[GIVEN INFORMATION — start]

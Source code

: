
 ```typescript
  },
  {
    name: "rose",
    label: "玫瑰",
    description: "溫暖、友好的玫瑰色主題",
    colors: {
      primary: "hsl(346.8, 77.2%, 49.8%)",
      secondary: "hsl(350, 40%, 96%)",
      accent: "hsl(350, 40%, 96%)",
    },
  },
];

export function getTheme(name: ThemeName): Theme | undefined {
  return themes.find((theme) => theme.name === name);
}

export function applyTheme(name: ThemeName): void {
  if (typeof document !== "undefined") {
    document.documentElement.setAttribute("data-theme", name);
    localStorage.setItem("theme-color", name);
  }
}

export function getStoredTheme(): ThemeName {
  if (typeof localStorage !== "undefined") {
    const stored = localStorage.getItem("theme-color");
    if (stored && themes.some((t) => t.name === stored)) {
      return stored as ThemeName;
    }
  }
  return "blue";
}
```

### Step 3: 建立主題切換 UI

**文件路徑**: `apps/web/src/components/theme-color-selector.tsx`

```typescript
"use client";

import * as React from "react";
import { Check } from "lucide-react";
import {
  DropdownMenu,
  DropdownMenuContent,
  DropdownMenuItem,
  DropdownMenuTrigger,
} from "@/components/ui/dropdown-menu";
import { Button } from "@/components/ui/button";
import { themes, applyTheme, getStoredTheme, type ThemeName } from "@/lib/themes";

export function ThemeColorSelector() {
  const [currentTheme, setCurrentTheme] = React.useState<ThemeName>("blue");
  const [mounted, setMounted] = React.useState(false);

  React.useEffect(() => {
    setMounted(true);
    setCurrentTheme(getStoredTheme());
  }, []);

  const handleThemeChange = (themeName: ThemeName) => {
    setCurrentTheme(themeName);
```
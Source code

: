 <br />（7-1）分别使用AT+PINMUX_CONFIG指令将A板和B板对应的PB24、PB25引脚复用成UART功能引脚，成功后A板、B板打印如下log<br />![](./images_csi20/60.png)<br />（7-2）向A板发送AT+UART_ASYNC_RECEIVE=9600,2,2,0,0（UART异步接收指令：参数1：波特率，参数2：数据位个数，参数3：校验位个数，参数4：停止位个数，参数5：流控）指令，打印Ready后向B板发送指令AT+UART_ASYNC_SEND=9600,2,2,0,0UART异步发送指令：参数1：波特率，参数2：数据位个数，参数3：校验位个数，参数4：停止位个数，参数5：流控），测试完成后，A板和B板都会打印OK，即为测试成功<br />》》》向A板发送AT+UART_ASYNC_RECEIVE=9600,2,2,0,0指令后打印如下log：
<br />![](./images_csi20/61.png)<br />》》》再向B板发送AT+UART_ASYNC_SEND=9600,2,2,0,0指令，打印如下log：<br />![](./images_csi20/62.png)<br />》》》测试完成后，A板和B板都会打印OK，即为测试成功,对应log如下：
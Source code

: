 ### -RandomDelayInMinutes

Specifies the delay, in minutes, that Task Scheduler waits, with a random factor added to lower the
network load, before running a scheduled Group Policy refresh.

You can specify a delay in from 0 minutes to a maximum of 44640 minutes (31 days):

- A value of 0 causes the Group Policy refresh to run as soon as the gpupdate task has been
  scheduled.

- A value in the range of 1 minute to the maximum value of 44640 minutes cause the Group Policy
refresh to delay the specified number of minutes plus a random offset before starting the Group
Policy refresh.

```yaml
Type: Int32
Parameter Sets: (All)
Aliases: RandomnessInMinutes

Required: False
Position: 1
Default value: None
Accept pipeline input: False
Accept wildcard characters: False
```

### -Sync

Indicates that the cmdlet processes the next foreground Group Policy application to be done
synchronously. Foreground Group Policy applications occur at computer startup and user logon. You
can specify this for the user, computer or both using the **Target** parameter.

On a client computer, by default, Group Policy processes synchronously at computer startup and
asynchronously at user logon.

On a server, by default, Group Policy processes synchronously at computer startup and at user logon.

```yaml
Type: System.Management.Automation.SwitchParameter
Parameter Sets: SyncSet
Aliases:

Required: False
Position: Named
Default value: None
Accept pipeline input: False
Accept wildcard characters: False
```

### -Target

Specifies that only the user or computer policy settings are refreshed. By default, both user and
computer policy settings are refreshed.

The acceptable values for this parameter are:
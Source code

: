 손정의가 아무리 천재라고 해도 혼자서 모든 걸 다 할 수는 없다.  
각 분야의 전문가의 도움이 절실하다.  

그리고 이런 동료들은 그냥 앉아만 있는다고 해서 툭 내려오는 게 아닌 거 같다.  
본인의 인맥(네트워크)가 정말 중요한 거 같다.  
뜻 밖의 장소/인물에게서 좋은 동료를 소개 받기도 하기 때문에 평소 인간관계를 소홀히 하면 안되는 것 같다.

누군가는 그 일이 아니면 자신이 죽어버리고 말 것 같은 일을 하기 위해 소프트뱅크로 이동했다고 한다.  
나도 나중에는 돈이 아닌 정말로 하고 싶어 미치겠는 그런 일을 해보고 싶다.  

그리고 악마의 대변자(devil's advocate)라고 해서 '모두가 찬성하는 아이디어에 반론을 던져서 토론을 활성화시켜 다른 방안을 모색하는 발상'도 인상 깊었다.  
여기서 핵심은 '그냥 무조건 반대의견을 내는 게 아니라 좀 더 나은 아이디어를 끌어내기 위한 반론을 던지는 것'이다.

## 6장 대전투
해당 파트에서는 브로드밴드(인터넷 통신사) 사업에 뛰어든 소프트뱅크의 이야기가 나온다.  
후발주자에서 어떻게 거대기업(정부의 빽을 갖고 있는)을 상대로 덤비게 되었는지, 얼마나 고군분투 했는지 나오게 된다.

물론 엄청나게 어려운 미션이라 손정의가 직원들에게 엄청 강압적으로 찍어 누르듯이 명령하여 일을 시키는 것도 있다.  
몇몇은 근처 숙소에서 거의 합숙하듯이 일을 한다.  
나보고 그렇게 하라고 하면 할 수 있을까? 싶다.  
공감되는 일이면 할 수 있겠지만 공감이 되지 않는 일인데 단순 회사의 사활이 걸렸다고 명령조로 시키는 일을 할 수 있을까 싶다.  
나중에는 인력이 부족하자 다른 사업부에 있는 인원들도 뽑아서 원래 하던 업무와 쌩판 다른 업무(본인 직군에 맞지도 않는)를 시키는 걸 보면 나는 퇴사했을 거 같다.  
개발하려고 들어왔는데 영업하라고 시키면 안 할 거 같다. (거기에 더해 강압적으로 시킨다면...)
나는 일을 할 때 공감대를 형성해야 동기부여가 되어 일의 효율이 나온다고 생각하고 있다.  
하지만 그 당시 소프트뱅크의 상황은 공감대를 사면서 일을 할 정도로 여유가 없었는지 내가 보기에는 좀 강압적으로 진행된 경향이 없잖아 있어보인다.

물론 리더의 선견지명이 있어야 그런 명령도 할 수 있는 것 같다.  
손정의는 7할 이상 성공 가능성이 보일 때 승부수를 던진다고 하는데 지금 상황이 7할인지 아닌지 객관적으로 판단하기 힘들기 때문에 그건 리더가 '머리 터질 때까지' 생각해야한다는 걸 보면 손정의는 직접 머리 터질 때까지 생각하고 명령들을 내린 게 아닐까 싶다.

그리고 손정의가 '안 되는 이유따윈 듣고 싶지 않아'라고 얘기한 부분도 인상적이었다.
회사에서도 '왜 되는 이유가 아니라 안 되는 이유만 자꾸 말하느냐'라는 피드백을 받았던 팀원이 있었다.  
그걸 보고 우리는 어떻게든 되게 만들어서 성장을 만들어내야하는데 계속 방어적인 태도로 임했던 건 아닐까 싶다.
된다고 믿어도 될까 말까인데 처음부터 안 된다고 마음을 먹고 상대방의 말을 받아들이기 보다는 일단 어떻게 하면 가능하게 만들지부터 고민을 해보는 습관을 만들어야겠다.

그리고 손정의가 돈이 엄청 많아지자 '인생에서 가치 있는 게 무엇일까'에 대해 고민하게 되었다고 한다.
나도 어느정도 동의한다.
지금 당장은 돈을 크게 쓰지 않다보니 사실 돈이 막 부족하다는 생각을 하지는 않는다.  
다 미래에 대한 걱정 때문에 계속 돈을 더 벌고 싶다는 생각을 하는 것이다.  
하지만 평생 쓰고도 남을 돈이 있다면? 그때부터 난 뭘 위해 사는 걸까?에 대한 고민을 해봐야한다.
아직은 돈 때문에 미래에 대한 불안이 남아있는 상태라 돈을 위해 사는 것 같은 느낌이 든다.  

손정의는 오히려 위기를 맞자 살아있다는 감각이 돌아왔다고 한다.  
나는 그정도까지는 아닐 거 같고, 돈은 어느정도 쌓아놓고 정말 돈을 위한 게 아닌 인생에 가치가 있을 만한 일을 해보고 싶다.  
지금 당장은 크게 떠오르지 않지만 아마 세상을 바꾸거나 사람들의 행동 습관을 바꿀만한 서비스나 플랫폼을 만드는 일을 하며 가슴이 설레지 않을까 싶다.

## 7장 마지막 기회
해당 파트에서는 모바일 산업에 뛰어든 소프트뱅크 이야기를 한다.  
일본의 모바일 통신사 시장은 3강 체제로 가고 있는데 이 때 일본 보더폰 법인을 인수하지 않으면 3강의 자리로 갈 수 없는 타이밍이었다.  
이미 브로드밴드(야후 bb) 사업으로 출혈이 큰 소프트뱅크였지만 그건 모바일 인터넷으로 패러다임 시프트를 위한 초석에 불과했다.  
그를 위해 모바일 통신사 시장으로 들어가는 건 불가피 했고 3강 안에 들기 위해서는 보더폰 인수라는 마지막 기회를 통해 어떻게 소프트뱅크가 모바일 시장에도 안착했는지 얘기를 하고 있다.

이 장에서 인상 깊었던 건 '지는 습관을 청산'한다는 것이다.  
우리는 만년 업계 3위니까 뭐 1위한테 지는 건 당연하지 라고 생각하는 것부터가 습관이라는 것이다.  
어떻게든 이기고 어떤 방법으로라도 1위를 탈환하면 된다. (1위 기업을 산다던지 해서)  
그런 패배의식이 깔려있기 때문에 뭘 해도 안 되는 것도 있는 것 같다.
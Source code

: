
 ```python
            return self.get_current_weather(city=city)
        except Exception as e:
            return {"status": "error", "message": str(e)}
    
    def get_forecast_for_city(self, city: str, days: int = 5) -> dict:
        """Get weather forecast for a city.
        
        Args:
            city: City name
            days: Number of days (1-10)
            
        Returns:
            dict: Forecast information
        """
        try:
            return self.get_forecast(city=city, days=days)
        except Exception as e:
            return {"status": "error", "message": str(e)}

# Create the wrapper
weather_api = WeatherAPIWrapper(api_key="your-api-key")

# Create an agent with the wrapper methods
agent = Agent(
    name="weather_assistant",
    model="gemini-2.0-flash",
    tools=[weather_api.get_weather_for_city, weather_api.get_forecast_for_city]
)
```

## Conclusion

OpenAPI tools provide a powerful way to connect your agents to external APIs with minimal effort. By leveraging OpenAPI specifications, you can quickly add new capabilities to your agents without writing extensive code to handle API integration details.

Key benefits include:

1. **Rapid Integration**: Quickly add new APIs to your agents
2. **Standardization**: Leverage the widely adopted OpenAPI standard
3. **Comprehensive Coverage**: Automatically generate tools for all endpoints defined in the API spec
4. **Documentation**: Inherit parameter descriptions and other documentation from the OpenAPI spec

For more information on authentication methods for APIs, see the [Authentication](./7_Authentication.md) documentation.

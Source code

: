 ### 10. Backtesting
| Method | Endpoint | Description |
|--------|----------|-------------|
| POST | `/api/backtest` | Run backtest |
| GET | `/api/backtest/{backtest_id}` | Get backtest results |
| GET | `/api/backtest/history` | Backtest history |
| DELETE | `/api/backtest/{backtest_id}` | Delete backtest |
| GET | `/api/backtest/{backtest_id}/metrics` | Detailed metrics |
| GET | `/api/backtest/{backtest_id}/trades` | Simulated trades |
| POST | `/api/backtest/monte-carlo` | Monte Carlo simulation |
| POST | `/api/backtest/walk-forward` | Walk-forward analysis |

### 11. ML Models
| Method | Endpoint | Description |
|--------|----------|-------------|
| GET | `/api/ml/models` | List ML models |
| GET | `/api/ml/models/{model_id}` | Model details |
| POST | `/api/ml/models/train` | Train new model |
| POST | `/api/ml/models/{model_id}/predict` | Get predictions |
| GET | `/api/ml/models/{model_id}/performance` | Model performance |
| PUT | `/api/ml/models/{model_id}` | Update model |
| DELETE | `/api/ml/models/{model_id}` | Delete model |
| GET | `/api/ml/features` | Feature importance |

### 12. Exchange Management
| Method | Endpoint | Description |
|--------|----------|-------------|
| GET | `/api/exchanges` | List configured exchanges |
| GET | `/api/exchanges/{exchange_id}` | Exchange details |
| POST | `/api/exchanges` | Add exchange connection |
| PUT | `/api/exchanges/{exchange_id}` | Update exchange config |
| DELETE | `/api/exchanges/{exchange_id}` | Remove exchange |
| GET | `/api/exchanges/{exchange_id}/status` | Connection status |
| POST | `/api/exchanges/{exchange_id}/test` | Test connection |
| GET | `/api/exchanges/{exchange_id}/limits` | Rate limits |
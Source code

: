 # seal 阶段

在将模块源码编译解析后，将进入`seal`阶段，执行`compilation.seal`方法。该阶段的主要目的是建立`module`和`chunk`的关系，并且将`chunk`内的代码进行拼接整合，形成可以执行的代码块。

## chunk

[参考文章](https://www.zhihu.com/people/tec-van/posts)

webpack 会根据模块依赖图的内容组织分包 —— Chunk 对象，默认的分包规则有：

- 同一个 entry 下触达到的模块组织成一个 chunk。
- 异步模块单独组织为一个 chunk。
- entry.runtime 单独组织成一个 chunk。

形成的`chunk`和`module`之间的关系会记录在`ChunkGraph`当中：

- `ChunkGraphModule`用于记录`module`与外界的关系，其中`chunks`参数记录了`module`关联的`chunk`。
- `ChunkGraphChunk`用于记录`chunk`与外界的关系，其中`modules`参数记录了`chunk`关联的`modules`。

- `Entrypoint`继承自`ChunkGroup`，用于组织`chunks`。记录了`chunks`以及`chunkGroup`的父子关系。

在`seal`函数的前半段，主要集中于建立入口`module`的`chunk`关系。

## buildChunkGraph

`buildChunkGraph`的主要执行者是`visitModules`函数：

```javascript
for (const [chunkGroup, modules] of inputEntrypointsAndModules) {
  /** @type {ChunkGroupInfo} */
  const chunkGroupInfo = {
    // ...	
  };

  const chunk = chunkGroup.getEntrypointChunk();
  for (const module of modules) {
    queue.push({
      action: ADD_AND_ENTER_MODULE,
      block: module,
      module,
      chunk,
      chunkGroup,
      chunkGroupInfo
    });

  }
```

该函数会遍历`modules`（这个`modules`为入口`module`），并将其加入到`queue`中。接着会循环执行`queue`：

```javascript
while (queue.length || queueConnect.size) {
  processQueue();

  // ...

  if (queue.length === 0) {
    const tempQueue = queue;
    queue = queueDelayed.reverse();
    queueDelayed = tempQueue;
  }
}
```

[GIVEN INFORMATION — finish]

DIRECTIONS ▸ Your answer should consist of the lines above that hold the word "applyTheme", copied exactly.

YOUR RESPONSE ▸
export function applyTheme(name: ThemeName): void {
import { themes, applyTheme, getStoredTheme, type ThemeName } from "@/lib/themes";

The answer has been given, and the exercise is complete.